In his forward to the misnamed ‘Integrated Rail Plan for the North and Midlands’ (IRP), Boris Johnson even blurts out that the now-scrapped plans were costed at £185 billion, almost double the £96 billion the government is now going to invest.
After years of the Tories talking about the importance of the ‘Northern Powerhouse’, the reality is more like a Northern Poorhouse. It is becoming clear that Johnson’s ‘levelling up’ is just yet another promise not delivered.
There will be a deep scepticism as to whether the limited genuinely new projects promised will be delivered. Leeds is promised a mass transit system, but the government’s report hardly gives confidence. It can’t decide whether the initial investment is worth £100 million or £200 million.

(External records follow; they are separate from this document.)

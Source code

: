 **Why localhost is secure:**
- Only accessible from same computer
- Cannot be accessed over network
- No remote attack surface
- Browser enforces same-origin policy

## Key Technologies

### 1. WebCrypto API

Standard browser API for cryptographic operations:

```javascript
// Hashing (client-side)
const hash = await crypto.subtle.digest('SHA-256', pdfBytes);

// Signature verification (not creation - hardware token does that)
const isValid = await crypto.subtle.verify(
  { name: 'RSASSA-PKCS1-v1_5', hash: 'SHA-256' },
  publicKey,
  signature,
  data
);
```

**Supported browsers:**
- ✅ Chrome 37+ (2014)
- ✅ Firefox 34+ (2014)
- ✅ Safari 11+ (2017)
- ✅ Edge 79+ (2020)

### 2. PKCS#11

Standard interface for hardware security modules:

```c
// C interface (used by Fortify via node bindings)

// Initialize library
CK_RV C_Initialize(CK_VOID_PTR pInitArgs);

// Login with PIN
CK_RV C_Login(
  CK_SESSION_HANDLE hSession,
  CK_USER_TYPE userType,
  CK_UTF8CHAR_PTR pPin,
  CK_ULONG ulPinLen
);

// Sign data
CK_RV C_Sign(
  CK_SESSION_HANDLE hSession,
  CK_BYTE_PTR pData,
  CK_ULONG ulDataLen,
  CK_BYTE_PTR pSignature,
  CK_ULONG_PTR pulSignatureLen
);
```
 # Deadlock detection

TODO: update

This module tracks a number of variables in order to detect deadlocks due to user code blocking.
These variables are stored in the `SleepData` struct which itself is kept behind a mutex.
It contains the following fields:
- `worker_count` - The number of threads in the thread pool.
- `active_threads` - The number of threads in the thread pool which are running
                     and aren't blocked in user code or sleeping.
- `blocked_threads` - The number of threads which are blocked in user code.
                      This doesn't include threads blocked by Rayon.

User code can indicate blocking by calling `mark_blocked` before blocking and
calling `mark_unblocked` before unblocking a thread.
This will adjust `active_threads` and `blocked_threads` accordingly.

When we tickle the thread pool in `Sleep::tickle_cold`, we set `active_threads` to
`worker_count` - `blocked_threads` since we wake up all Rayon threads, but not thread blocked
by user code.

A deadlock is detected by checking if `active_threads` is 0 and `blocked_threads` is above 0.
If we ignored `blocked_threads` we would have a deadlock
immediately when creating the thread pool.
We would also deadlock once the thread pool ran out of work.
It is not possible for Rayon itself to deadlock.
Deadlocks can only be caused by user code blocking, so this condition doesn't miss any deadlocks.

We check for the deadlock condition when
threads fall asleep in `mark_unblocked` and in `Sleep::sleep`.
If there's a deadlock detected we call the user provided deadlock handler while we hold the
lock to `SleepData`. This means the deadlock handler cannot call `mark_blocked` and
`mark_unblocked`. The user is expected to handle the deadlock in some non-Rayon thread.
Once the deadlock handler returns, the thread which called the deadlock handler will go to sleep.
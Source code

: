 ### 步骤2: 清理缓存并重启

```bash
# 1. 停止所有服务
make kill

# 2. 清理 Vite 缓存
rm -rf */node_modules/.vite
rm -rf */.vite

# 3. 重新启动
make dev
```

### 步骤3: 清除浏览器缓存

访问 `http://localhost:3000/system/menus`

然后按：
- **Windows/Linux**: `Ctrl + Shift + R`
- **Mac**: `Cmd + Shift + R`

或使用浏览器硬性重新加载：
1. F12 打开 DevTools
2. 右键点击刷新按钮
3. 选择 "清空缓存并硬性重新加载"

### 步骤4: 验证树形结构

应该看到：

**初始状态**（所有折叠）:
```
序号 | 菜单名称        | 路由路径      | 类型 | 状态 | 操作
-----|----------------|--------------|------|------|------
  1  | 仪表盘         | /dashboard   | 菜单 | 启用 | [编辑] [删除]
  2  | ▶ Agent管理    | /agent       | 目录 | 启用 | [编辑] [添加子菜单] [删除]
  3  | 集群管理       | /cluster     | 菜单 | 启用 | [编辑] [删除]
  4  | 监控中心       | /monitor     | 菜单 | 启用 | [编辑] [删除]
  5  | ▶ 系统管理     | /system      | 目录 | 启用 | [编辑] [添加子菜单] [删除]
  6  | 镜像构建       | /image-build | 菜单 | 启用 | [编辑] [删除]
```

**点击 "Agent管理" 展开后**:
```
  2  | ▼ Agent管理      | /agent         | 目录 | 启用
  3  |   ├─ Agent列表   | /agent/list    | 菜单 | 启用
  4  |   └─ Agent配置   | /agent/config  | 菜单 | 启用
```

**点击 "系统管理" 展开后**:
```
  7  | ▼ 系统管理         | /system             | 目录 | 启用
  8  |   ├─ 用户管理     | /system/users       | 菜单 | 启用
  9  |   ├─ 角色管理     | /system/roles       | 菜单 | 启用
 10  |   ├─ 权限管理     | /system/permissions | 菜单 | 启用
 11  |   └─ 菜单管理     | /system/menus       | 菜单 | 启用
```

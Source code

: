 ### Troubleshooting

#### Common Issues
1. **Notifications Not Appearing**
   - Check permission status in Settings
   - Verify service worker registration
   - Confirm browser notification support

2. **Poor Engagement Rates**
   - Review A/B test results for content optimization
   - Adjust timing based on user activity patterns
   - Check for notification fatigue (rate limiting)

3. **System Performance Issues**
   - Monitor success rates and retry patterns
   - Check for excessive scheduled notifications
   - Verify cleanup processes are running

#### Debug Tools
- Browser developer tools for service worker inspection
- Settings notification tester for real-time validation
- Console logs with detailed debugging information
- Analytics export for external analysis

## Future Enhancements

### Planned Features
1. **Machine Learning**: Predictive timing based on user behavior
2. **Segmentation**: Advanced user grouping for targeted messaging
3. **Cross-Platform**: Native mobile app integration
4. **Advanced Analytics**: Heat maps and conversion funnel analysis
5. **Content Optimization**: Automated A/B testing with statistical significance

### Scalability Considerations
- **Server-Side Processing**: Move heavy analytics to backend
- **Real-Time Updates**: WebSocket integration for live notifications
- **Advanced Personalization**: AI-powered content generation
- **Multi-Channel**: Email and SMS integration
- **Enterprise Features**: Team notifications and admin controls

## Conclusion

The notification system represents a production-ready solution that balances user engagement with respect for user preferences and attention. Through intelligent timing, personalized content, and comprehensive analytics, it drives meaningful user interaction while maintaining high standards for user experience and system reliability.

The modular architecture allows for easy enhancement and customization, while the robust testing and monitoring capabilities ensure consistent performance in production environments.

The most recent trolleybus plans were dumped following opposition – it was seen by residents to be mostly servicing park and ride for commuters outside of Leeds, with limited stops benefiting those in the city, while local bus services would have been decimated.
The ‘integration’ of the plan is limited by the fragmented nature of Britain’s railway system with over 20 different operators, the plethora of separate local bus operating companies, as well as the Tories’ ‘Covid austerity’ limiting their preparedness to make major investments.
A starting point for a real integrated transport plan should be bringing the different parts of the transport network into public ownership, out of the hands of the profiteering private companies.
Elected representatives of railway workers and their unions, alongside commuters and the wider workers’ movement, should be brought together to democratically discuss what investments should be made and where.
Linked to a wider socialist plan based on democratic public ownership of the decisive parts of the economy, transport could be much more closely integrated to the genuine needs of people travelling for work and leisure, and of the environment.